Organic aerosol and global climate modelling: a review

M. Kanakidou1, J. H. Seinfeld2, S. N. Pandis3, I. Barnes4, F. J. Dentener5, M. C. Facchini6, R. Van Dingenen5, B. Ervens7, A. Nenes8, C. J. Nielsen9, E. Swietlicki10, J. P. Putaud5, Y. Balkanski11, S. Fuzzi6, J. Horth5, G. K. Moortgat12, R. Winterhalter12, C. E. L. Myhre9, K. Tsigaridis1, E. Vignati5, E. G. Stephanou1, and J. Wilson5 M. Kanakidou et al.

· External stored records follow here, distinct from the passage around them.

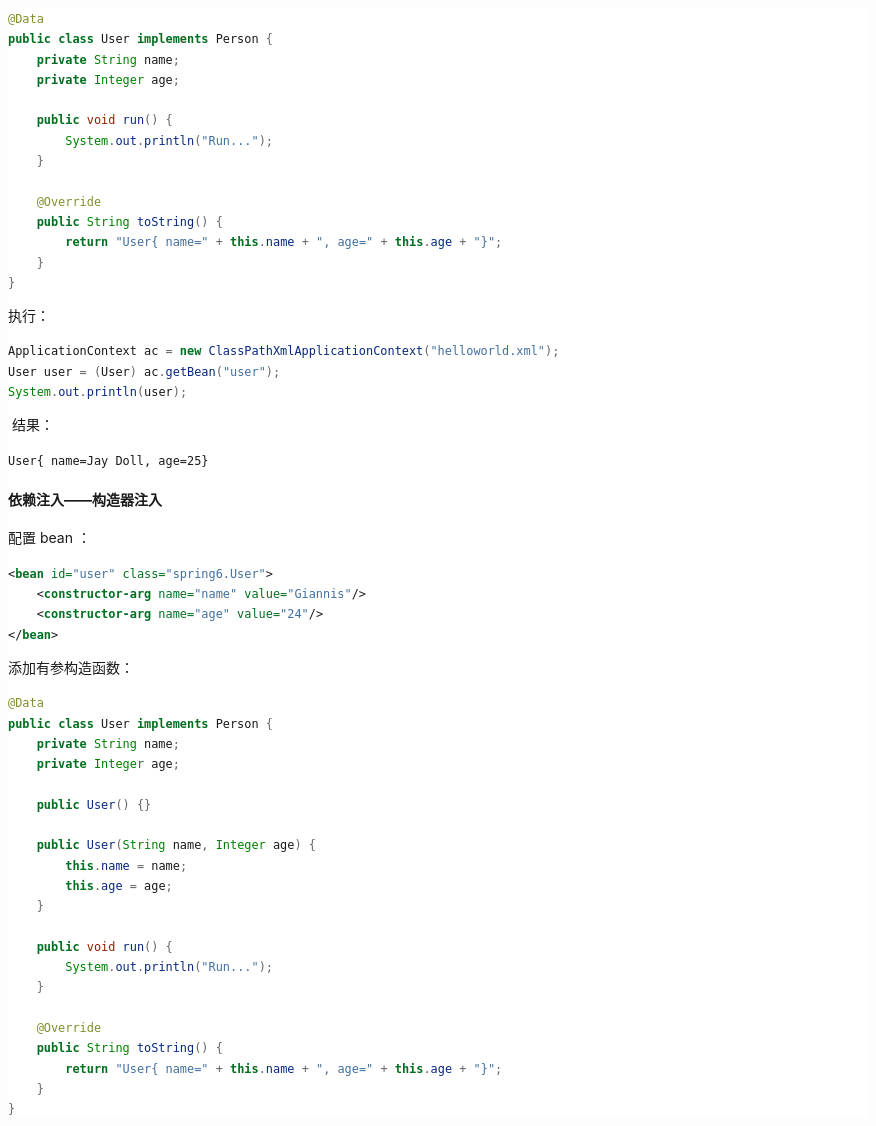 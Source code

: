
 ```java
@Data
public class User implements Person {
    private String name;
    private Integer age;

    public void run() {
        System.out.println("Run...");
    }
    
    @Override
    public String toString() {
        return "User{ name=" + this.name + ", age=" + this.age + "}";
    }
}
```

执行：

```java
ApplicationContext ac = new ClassPathXmlApplicationContext("helloworld.xml");
User user = (User) ac.getBean("user");
System.out.println(user);
```

​	结果：

```shell
User{ name=Jay Doll, age=25}
```



#### 依赖注入——构造器注入

配置 bean ：

```xml
<bean id="user" class="spring6.User">
    <constructor-arg name="name" value="Giannis"/>
    <constructor-arg name="age" value="24"/>
</bean>
```

添加有参构造函数：

```java
@Data
public class User implements Person {
    private String name;
    private Integer age;

    public User() {}

    public User(String name, Integer age) {
        this.name = name;
        this.age = age;
    }

    public void run() {
        System.out.println("Run...");
    }

    @Override
    public String toString() {
        return "User{ name=" + this.name + ", age=" + this.age + "}";
    }
}
```
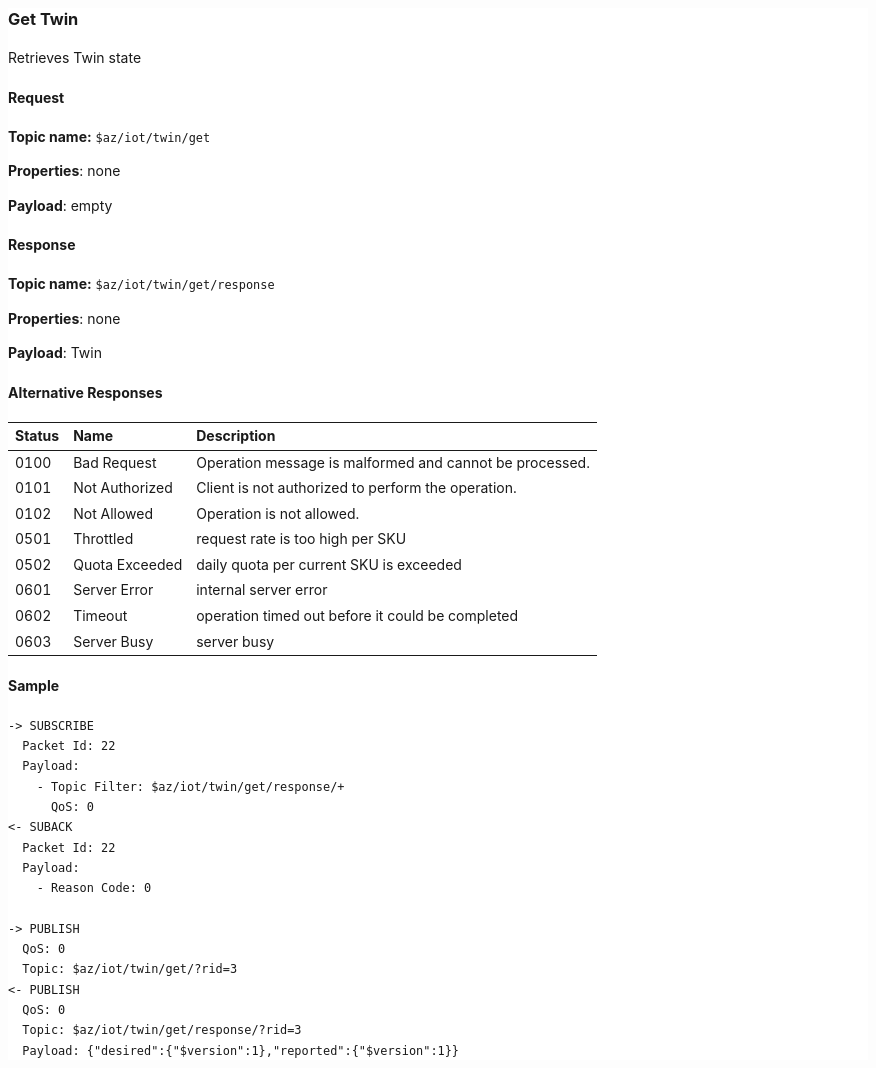 ### Get Twin

Retrieves Twin state

#### Request

**Topic name:** `$az/iot/twin/get`

**Properties**:
 none

**Payload**: empty

#### Response

**Topic name:** `$az/iot/twin/get/response`

**Properties**:
 none

**Payload**: Twin

#### Alternative Responses

| Status | Name | Description |
| :----- | :--- | :---------- |
| 0100 |  Bad Request | Operation message is malformed and cannot be processed. |
| 0101 |  Not Authorized | Client is not authorized to perform the operation. |
| 0102 |  Not Allowed | Operation is not allowed. |
| 0501 |  Throttled | request rate is too high per SKU |
| 0502 |  Quota Exceeded | daily quota per current SKU is exceeded |
| 0601 |  Server Error | internal server error |
| 0602 |  Timeout | operation timed out before it could be completed |
| 0603 |  Server Busy | server busy |

#### Sample

```
-> SUBSCRIBE
  Packet Id: 22
  Payload:
    - Topic Filter: $az/iot/twin/get/response/+
      QoS: 0
<- SUBACK
  Packet Id: 22
  Payload:
    - Reason Code: 0

-> PUBLISH
  QoS: 0
  Topic: $az/iot/twin/get/?rid=3
<- PUBLISH
  QoS: 0
  Topic: $az/iot/twin/get/response/?rid=3
  Payload: {"desired":{"$version":1},"reported":{"$version":1}}
```
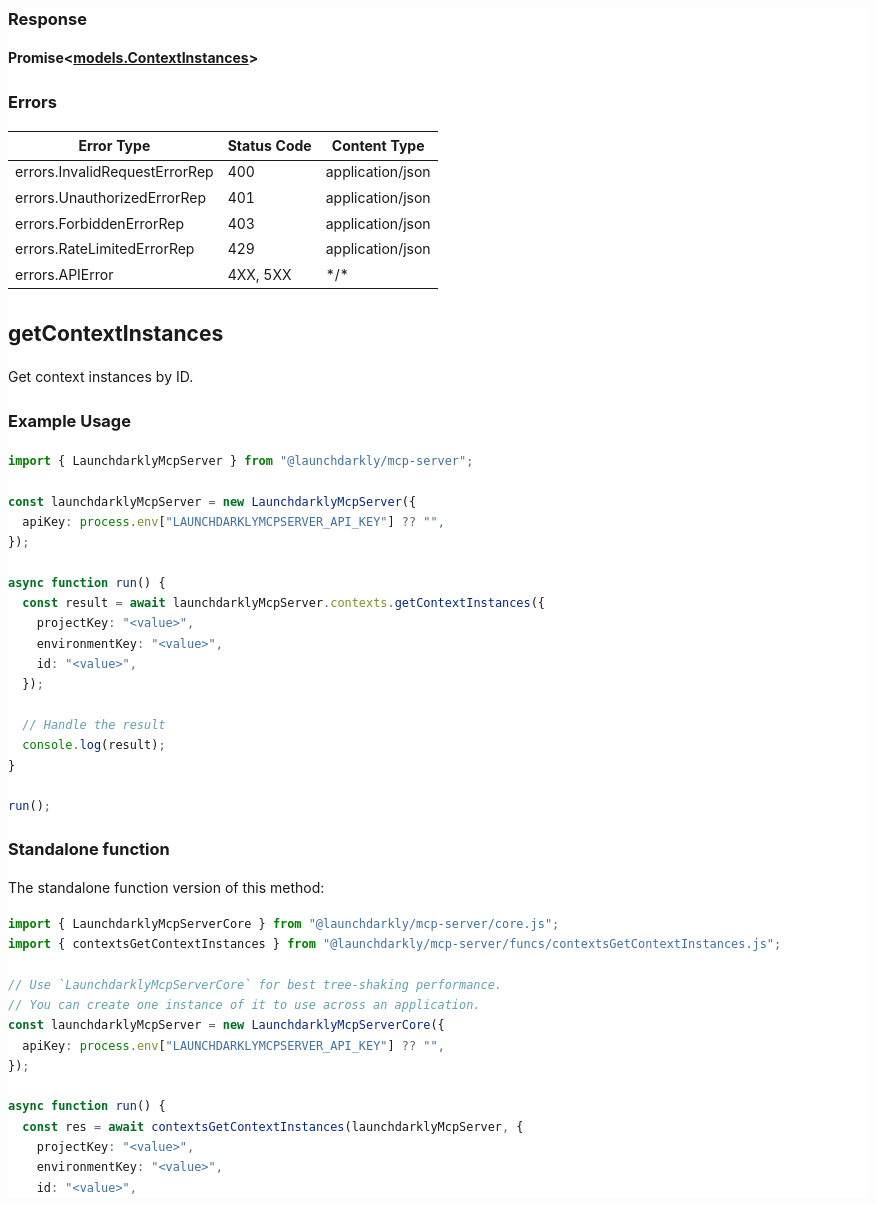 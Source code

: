 ### Response

**Promise\<[models.ContextInstances](../../models/contextinstances.md)\>**

### Errors

| Error Type                    | Status Code                   | Content Type                  |
| ----------------------------- | ----------------------------- | ----------------------------- |
| errors.InvalidRequestErrorRep | 400                           | application/json              |
| errors.UnauthorizedErrorRep   | 401                           | application/json              |
| errors.ForbiddenErrorRep      | 403                           | application/json              |
| errors.RateLimitedErrorRep    | 429                           | application/json              |
| errors.APIError               | 4XX, 5XX                      | \*/\*                         |

## getContextInstances

Get context instances by ID.

### Example Usage

```typescript
import { LaunchdarklyMcpServer } from "@launchdarkly/mcp-server";

const launchdarklyMcpServer = new LaunchdarklyMcpServer({
  apiKey: process.env["LAUNCHDARKLYMCPSERVER_API_KEY"] ?? "",
});

async function run() {
  const result = await launchdarklyMcpServer.contexts.getContextInstances({
    projectKey: "<value>",
    environmentKey: "<value>",
    id: "<value>",
  });

  // Handle the result
  console.log(result);
}

run();
```

### Standalone function

The standalone function version of this method:

```typescript
import { LaunchdarklyMcpServerCore } from "@launchdarkly/mcp-server/core.js";
import { contextsGetContextInstances } from "@launchdarkly/mcp-server/funcs/contextsGetContextInstances.js";

// Use `LaunchdarklyMcpServerCore` for best tree-shaking performance.
// You can create one instance of it to use across an application.
const launchdarklyMcpServer = new LaunchdarklyMcpServerCore({
  apiKey: process.env["LAUNCHDARKLYMCPSERVER_API_KEY"] ?? "",
});

async function run() {
  const res = await contextsGetContextInstances(launchdarklyMcpServer, {
    projectKey: "<value>",
    environmentKey: "<value>",
    id: "<value>",
``` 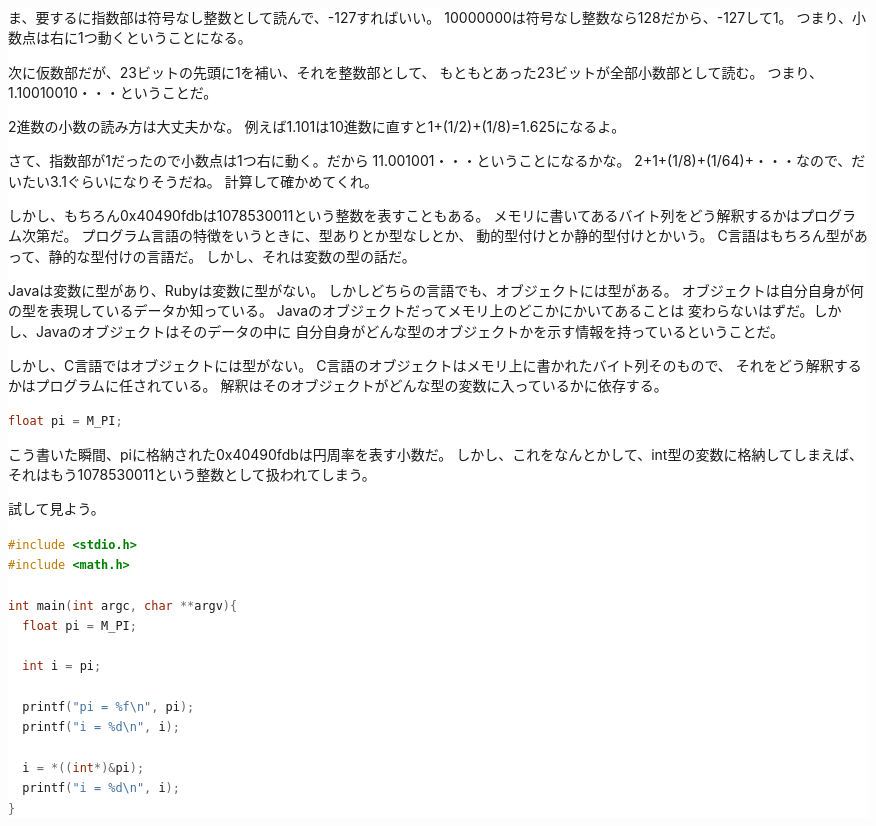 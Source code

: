 ま、要するに指数部は符号なし整数として読んで、-127すればいい。
10000000は符号なし整数なら128だから、-127して1。
つまり、小数点は右に1つ動くということになる。

次に仮数部だが、23ビットの先頭に1を補い、それを整数部として、
もともとあった23ビットが全部小数部として読む。
つまり、1.10010010・・・ということだ。

2進数の小数の読み方は大丈夫かな。
例えば1.101は10進数に直すと1+(1/2)+(1/8)=1.625になるよ。

さて、指数部が1だったので小数点は1つ右に動く。だから
11.001001・・・ということになるかな。
2+1+(1/8)+(1/64)+・・・なので、だいたい3.1ぐらいになりそうだね。
計算して確かめてくれ。

しかし、もちろん0x40490fdbは1078530011という整数を表すこともある。
メモリに書いてあるバイト列をどう解釈するかはプログラム次第だ。
プログラム言語の特徴をいうときに、型ありとか型なしとか、
動的型付けとか静的型付けとかいう。
C言語はもちろん型があって、静的な型付けの言語だ。
しかし、それは変数の型の話だ。

Javaは変数に型があり、Rubyは変数に型がない。
しかしどちらの言語でも、オブジェクトには型がある。
オブジェクトは自分自身が何の型を表現しているデータか知っている。
Javaのオブジェクトだってメモリ上のどこかにかいてあることは
変わらないはずだ。しかし、Javaのオブジェクトはそのデータの中に
自分自身がどんな型のオブジェクトかを示す情報を持っているということだ。

しかし、C言語ではオブジェクトには型がない。
C言語のオブジェクトはメモリ上に書かれたバイト列そのもので、
それをどう解釈するかはプログラムに任されている。
解釈はそのオブジェクトがどんな型の変数に入っているかに依存する。

```c
float pi = M_PI;
```

こう書いた瞬間、piに格納された0x40490fdbは円周率を表す小数だ。
しかし、これをなんとかして、int型の変数に格納してしまえば、
それはもう1078530011という整数として扱われてしまう。

試して見よう。

```c
#include <stdio.h>
#include <math.h>

int main(int argc, char **argv){
  float pi = M_PI;

  int i = pi;

  printf("pi = %f\n", pi);
  printf("i = %d\n", i);

  i = *((int*)&pi);
  printf("i = %d\n", i);
}
```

  • 1Environmental Chemical Processes Laboratory, Dept. of Chemistry, University of Crete, 71409 Heraklion, Greece
  • 2California Institute of Technology, 210-41, 1200 E. California Blvd., Pasadena, CA 91125, USA
  • 3Dept. of Chemical Engineering, University of Patras, Patras, Greece
  • 4Bergische University Wuppertal, Physical Chemistry FB C, Gauss Str. 20, 42119 Wuppertal, Germany
  • 5Climate Change Unit, Institute for Environment and Sustainability, JRC, Ispra, Italy
  • 6Istituto di Scienze dell’Atmosfera e del Clima – CNR, Italy
  • 7Cooperative Institute for Research in the Atmosphere, Colorado State University, Fort Collins, Colorado 80523, USA
  • 8Schools of Earth and Atmospheric Sciences and Chemical and Biomolecular Engineering, Georgia Institute of Technology, Atlanta, Georgia, 30332-0340 Atlanta, USA
  • 9Dept. of Chemistry, University of Oslo, Oslo, Norway
  • 10Div. of Nuclear Physics, Dept. of Physics, Lund University, Lund, Sweden
  • 11LSCE, CNRS/CEA, Orme des Merisiers, 91198 Gif-sur-Yvette, France
  • 12Max Planck Institute for Chemistry, Atmospheric Chemistry Division, Mainz, Germany

Abstract. The present paper reviews existing knowledge with regard to Organic Aerosol (OA) of importance for global climate modelling and defines critical gaps needed to reduce the involved uncertainties. All pieces required for the representation of OA in a global climate model are sketched out with special attention to Secondary Organic Aerosol (SOA): The emission estimates of primary carbonaceous particles and SOA precursor gases are summarized. The up-to-date understanding of the chemical formation and transformation of condensable organic material is outlined. Knowledge on the hygroscopicity of OA and measurements of optical properties of the organic aerosol constituents are summarized. The mechanisms of interactions of OA with clouds and dry and wet removal processes parameterisations in global models are outlined. This information is synthesized to provide a continuous analysis of the flow from the emitted material to the atmosphere up to the point of the climate impact of the produced organic aerosol. The sources of uncertainties at each step of this process are highlighted as areas that require further studies.